There are unique challenges associated with FASD that can be risk factors for coming into contact with the criminal justice system. What are some considerations for individuals with an FASD that come into contact with law enforcement as a suspect? When should you talk with law enforcement? Should you disclose an FASD? Are there special considerations for youth being questioned?

Answer:

If you are a suspect in a case you should contact a lawyer to discuss your situation if you are suspected of committing a crime. Talking to law enforcement without first speaking to a lawyer can have severe consequences. It is important to remember that anything you say to law enforcement may be used against you in court. It happens frequently where individuals think that their statement will exonerate them or that they have nothing to hide. However, they do not realize that what you say can be used by the prosecutor to help build its case against you even if there is no admission made. For example, prosecutors will use inconsistencies with your statement compared to other witness statements or evidence to convict you. There will be no adverse consequences to you if you assert your right to remain silent by informing law enforcement that you wish to speak with a lawyer prior to giving any statement.

Law enforcement should be notified that you have FASD. Your lawyer would inform law enforcement and the prosecutor as that is an important fact for all parties to know.
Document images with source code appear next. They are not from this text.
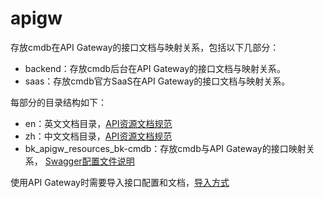 # apigw

存放cmdb在API Gateway的接口文档与映射关系，包括以下几部分：
- backend：存放cmdb后台在API Gateway的接口文档与映射关系。
- saas：存放cmdb官方SaaS在API Gateway的接口文档与映射关系。

每部分的目录结构如下：

- en：英文文档目录，[API资源文档规范](https://bk.tencent.com/docs/markdown/ZH/APIGateway/1.10/UserGuide/apigateway/reference/api-doc-specification.md)
- zh：中文文档目录，[API资源文档规范](https://bk.tencent.com/docs/markdown/ZH/APIGateway/1.10/UserGuide/apigateway/reference/api-doc-specification.md)
- bk_apigw_resources_bk-cmdb：存放cmdb与API Gateway的接口映射关系， [Swagger配置文件说明](https://bk.tencent.com/docs/markdown/ZH/APIGateway/1.10/UserGuide/apigateway/reference/swagger.md)

使用API Gateway时需要导入接口配置和文档，[导入方式](https://bk.tencent.com/docs/markdown/ZH/APIGateway/1.10/UserGuide/apigateway/howto/import-resource-docs.md)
You should never speak to law enforcement without first consulting with an attorney.

A parent should be allowed to be present while your child is being questioned by law enforcement. There is no absolute right for a parent to be present. A child must request the presence of the parent during questioning. Law enforcement and the prosecutor may have that statement suppressed because of Miranda issues if a parent is not present during questioning where the minor child request the parent to be present.